Carlo Wood carlo at alinoe.com
Mon Apr 8 22:36:06 UTC 2002

On Mon, Apr 08, 2002 at 05:59:07PM +0930, Mark Phillips wrote:
> Why is this bad?  If all the data handling routines use the
> enums appropriately, the data will all shift perfectly without
> error.

Because it is less maintainable.  How do you know that another
programmer who added code 5 months ago in the 4 megabyte big
source subtree artificial-intelligence/ didn't use your enum
in a slighty different way?  You'd have to check the correct
usage in ALL of the 150 megabytes source code...

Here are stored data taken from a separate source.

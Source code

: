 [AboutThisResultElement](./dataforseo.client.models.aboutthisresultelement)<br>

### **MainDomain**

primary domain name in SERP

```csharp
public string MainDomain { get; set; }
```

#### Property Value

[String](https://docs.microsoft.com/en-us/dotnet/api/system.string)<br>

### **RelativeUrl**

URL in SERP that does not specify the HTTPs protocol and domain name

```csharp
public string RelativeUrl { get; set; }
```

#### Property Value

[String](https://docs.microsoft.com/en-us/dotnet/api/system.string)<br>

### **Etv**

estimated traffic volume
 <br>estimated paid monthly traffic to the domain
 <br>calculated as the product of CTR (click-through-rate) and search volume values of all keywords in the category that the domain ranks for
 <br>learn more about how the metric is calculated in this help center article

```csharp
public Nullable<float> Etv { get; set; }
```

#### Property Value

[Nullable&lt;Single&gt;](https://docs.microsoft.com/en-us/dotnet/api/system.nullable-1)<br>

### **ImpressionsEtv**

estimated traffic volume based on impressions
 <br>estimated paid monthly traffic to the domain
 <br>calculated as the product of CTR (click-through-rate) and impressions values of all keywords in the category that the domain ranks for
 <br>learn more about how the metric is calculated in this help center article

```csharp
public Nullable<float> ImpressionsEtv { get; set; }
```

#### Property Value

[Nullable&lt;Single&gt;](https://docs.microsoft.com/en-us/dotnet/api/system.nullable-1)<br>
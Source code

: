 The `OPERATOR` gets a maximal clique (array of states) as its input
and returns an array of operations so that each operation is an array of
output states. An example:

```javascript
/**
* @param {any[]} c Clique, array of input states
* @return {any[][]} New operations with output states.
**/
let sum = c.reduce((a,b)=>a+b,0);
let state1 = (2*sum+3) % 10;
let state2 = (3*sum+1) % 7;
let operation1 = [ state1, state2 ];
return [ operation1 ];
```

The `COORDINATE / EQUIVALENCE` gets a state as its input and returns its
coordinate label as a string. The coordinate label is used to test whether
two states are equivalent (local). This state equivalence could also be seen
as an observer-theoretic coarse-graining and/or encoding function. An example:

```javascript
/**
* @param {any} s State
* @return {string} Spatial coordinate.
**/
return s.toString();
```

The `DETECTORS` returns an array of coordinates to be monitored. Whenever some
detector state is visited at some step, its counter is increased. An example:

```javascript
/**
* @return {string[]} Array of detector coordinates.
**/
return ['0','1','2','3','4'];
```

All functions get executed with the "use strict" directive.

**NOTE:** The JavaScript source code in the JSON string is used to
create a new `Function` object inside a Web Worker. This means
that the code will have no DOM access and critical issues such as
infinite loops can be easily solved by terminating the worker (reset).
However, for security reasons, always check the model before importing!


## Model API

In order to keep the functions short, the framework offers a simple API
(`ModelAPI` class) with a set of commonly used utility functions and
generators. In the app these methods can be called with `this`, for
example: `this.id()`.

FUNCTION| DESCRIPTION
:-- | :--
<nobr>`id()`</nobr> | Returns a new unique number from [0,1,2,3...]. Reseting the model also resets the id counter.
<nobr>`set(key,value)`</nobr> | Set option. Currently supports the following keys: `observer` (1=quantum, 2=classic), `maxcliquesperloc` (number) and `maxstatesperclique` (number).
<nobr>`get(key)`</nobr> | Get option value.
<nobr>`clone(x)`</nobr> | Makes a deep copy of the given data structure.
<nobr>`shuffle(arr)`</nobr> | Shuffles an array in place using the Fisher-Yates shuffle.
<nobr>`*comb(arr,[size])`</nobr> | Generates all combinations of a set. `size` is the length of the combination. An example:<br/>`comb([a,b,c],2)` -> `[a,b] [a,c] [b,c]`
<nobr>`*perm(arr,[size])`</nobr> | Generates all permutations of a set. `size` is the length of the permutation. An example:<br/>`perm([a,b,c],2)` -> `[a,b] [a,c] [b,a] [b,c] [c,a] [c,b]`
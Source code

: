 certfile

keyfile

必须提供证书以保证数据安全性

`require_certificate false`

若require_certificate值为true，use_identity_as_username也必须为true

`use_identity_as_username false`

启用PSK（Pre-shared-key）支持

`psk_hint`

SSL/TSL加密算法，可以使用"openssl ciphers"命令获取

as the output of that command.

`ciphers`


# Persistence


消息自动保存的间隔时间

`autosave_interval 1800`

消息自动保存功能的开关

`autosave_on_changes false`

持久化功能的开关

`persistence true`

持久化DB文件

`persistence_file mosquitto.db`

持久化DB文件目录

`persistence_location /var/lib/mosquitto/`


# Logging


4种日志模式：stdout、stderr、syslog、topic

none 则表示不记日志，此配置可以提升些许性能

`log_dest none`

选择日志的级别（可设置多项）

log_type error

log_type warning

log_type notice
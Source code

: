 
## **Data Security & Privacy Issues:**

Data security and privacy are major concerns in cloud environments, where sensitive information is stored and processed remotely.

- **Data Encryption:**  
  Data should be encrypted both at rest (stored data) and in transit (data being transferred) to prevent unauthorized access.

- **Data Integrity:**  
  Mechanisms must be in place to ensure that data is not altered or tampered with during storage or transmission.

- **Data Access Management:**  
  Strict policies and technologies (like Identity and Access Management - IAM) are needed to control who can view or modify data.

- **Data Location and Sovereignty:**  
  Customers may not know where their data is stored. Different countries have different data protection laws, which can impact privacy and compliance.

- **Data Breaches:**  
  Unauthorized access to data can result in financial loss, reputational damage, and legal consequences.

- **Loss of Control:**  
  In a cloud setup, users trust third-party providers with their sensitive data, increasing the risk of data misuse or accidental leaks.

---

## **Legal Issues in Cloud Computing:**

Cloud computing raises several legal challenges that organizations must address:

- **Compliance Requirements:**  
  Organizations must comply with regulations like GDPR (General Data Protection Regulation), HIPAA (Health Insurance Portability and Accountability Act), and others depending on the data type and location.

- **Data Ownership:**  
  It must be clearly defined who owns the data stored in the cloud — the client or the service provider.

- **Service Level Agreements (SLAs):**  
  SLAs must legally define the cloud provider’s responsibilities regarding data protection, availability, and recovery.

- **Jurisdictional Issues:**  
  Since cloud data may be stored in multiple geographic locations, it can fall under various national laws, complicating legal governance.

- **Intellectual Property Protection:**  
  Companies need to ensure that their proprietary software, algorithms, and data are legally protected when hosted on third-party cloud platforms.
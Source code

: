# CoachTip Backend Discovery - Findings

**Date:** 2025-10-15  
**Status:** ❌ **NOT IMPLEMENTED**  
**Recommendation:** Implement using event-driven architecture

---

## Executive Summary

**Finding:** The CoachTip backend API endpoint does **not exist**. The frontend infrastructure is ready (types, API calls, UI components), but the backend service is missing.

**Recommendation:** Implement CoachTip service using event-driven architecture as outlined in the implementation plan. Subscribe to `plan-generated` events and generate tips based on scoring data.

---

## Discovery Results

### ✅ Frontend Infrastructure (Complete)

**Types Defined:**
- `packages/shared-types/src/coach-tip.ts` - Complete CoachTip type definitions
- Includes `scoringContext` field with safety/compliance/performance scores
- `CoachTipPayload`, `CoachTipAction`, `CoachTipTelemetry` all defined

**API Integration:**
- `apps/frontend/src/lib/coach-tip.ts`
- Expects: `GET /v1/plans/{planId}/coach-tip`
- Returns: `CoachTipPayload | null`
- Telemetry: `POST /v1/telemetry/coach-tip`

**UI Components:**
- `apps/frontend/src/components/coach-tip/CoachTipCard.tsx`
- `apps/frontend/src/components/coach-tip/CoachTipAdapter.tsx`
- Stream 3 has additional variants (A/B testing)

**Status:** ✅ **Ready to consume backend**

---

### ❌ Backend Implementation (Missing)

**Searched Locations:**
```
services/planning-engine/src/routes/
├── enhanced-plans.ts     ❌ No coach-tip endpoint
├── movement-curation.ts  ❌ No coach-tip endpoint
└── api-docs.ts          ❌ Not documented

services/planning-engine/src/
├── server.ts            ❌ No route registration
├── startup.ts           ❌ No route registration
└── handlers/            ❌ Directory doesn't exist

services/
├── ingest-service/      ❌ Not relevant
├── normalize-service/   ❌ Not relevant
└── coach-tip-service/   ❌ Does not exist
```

The point that I am trying to make is that you shouldn't
use enums when you need to assign values to them in a way
that insertion of new values at any point doesn't work anymore.
Your examples worked and were correct, but you used the edges
of the subgroups.  This would break:

enum foo {
  green = 0,
  yellow = 1,
  blue = 2,
  white = 3

// USE the integer values:

if (color == 2) // we know it is blue
if (color1 - color2 == 1) // Hey, that seemed the best way to detect that color1 == green && color2 == blue
'save array to disk'
char colorNames[] = { "green", "yellow", "blue", "white" };
if (color & 1) { 'a light color' }	// Overloading the least-significant bit

Because each of these uses would break when you insert a new value and change
the values of the enums.

You could do this however:

enum Color {
  // Light Colors
  // Dark colors

> > no.  If your compiler does that then it is non conforming to ISO C++.
> > 
> > int const x = 3;		// Exported.
> > static int const y = 4;		// Not exported.
> Does that mean x will have an address by default?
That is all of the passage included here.